▶ [Information]
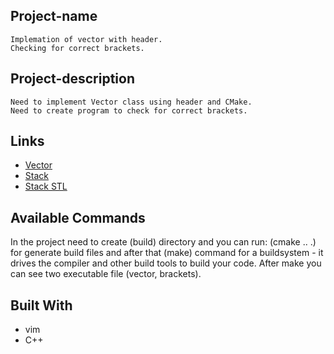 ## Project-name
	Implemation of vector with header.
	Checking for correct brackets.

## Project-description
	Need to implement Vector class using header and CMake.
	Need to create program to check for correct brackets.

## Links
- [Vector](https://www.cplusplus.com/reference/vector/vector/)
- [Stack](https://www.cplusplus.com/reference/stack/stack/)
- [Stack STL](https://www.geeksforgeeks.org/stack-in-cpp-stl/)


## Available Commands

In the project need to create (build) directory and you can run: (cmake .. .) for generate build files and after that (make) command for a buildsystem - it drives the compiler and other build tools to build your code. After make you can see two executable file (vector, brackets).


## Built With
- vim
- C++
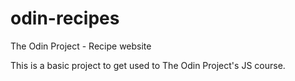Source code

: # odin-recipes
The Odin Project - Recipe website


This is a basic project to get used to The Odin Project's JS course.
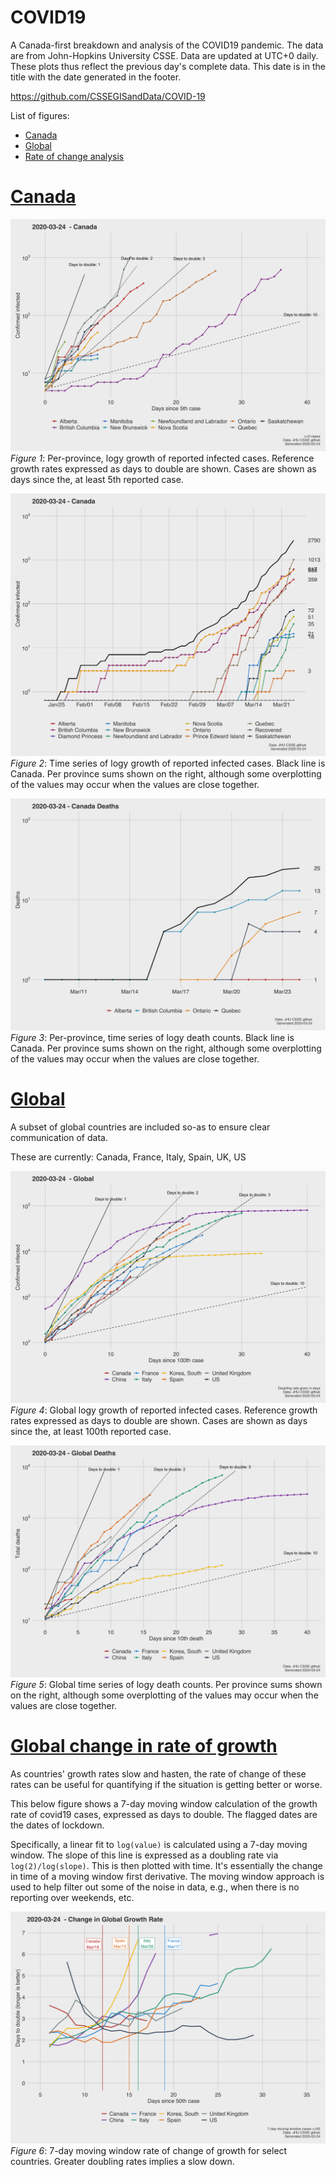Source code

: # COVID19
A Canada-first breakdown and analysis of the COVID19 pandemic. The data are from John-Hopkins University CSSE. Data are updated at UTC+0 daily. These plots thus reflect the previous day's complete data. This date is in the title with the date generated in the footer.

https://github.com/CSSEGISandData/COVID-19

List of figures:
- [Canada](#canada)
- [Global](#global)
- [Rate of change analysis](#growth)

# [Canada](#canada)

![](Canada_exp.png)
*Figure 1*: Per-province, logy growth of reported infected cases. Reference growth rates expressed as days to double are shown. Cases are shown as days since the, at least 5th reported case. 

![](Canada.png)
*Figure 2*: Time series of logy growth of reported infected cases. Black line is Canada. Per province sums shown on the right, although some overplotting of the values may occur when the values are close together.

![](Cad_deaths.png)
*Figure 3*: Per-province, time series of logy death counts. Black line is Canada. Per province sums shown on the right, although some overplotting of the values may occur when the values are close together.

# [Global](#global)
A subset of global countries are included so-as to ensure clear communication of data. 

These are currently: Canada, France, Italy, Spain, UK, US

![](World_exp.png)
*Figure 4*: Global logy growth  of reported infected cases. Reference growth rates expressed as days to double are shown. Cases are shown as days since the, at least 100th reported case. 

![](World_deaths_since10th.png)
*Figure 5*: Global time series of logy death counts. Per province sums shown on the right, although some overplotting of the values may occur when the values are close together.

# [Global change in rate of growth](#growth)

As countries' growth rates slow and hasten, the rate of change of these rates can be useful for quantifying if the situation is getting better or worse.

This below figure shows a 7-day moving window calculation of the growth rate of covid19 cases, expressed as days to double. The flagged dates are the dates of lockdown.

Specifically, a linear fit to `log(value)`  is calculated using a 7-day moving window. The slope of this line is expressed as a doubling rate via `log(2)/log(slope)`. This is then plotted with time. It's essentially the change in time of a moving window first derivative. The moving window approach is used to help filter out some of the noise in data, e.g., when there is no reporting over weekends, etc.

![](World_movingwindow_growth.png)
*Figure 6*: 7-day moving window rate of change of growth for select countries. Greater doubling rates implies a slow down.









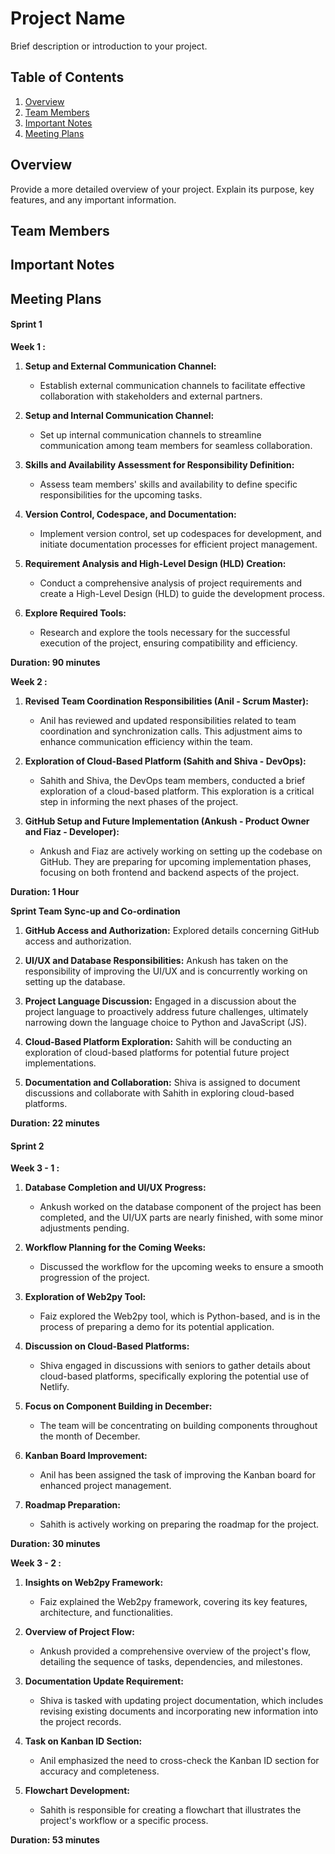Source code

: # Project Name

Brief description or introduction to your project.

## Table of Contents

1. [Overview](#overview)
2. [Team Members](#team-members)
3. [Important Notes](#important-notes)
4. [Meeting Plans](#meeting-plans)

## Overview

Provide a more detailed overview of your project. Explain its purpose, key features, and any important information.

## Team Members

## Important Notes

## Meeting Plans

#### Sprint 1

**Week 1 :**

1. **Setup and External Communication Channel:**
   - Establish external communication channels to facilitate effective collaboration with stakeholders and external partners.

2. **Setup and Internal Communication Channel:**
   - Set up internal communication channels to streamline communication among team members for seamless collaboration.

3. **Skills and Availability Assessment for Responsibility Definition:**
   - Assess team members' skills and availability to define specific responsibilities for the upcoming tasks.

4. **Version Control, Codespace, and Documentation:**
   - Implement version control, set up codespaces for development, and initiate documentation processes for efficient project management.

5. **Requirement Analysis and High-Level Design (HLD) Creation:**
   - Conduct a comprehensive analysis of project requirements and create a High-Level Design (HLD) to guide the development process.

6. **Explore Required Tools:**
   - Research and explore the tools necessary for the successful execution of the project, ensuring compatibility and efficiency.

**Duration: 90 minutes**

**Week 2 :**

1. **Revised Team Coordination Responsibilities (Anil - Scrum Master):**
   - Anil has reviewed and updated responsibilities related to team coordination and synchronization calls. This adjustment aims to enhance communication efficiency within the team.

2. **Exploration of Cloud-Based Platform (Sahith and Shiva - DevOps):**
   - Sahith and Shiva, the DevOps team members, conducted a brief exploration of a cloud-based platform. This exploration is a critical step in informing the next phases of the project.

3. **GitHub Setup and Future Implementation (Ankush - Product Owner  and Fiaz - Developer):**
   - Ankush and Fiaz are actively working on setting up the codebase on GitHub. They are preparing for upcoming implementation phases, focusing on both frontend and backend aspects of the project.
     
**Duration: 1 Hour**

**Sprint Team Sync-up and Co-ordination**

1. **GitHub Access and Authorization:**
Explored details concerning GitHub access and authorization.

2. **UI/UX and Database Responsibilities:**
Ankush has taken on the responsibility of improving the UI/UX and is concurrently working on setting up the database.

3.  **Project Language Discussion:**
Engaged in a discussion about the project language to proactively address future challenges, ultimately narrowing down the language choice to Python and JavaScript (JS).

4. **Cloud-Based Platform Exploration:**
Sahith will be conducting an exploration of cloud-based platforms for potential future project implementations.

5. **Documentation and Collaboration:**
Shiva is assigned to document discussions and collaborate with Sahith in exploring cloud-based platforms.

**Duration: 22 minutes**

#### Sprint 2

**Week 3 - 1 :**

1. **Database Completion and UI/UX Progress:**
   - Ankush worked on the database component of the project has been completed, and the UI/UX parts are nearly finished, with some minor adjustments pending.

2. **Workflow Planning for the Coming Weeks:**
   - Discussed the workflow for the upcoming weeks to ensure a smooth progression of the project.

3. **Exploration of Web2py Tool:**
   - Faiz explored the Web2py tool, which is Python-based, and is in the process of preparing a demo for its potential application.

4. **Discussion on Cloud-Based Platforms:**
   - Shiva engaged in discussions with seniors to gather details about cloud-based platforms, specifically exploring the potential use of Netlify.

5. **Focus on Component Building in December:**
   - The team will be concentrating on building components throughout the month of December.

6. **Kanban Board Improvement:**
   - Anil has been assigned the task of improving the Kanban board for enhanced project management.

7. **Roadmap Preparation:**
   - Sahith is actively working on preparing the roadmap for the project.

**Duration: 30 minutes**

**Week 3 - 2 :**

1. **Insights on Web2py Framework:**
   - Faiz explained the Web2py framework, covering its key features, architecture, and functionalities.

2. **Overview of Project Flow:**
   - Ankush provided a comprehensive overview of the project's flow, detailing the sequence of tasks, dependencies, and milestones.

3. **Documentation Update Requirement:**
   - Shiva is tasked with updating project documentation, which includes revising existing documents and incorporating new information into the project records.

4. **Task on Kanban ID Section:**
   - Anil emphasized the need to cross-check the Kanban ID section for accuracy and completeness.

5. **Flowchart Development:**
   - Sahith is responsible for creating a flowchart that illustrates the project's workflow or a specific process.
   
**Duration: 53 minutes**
==
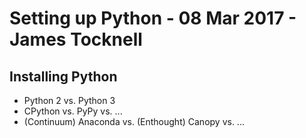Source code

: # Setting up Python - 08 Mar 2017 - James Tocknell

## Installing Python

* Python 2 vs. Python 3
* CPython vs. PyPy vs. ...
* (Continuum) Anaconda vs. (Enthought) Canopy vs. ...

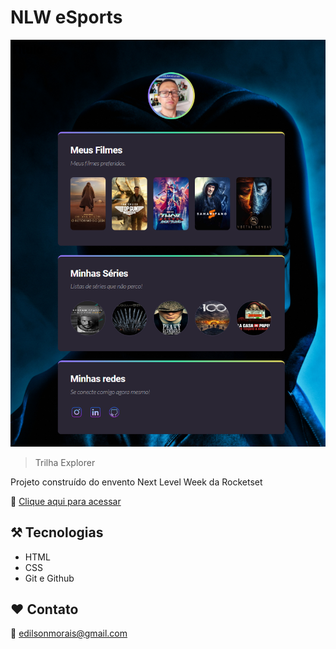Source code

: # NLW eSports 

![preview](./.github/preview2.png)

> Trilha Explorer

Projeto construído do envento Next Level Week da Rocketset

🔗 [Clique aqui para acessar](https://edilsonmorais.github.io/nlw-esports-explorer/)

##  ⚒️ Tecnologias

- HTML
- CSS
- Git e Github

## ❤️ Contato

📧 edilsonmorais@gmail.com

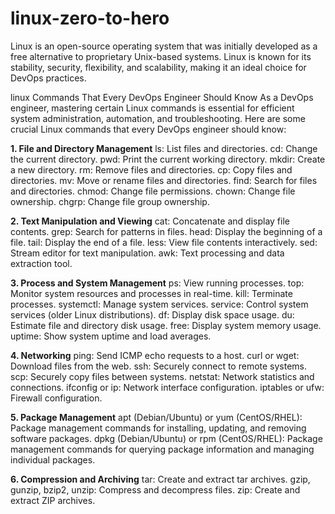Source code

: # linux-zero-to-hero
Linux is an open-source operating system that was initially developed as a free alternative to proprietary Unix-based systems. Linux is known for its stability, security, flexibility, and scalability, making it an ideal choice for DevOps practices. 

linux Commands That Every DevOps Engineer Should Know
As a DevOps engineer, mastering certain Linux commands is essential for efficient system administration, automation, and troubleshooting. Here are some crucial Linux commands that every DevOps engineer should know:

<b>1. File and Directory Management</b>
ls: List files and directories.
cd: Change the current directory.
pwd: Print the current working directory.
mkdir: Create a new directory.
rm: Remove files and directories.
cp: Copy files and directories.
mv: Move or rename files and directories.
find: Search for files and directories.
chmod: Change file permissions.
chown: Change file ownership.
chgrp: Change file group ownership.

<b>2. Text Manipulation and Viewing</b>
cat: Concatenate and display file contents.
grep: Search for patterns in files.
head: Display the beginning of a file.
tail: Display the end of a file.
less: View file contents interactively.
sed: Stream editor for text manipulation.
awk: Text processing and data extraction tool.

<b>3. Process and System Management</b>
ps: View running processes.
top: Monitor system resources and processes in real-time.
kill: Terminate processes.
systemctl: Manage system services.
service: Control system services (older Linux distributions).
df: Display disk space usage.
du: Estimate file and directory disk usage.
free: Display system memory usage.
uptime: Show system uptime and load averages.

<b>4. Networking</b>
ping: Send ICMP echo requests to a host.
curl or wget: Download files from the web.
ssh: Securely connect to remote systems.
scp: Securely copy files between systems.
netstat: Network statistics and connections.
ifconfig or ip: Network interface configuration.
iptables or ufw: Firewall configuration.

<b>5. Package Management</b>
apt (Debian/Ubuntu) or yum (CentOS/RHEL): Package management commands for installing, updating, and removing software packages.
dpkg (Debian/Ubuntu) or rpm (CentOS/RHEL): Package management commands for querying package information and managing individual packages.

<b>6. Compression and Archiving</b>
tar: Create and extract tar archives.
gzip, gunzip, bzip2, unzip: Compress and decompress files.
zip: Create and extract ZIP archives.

▶ [To do] Search the entries for the string "Level" and copy each line where it occurs.

▶ [Result of this exercise]
5. **Requirement Analysis and High-Level Design (HLD) Creation:**
   - Conduct a comprehensive analysis of project requirements and create a High-Level Design (HLD) to guide the development process.
Projeto construído do envento Next Level Week da Rocketset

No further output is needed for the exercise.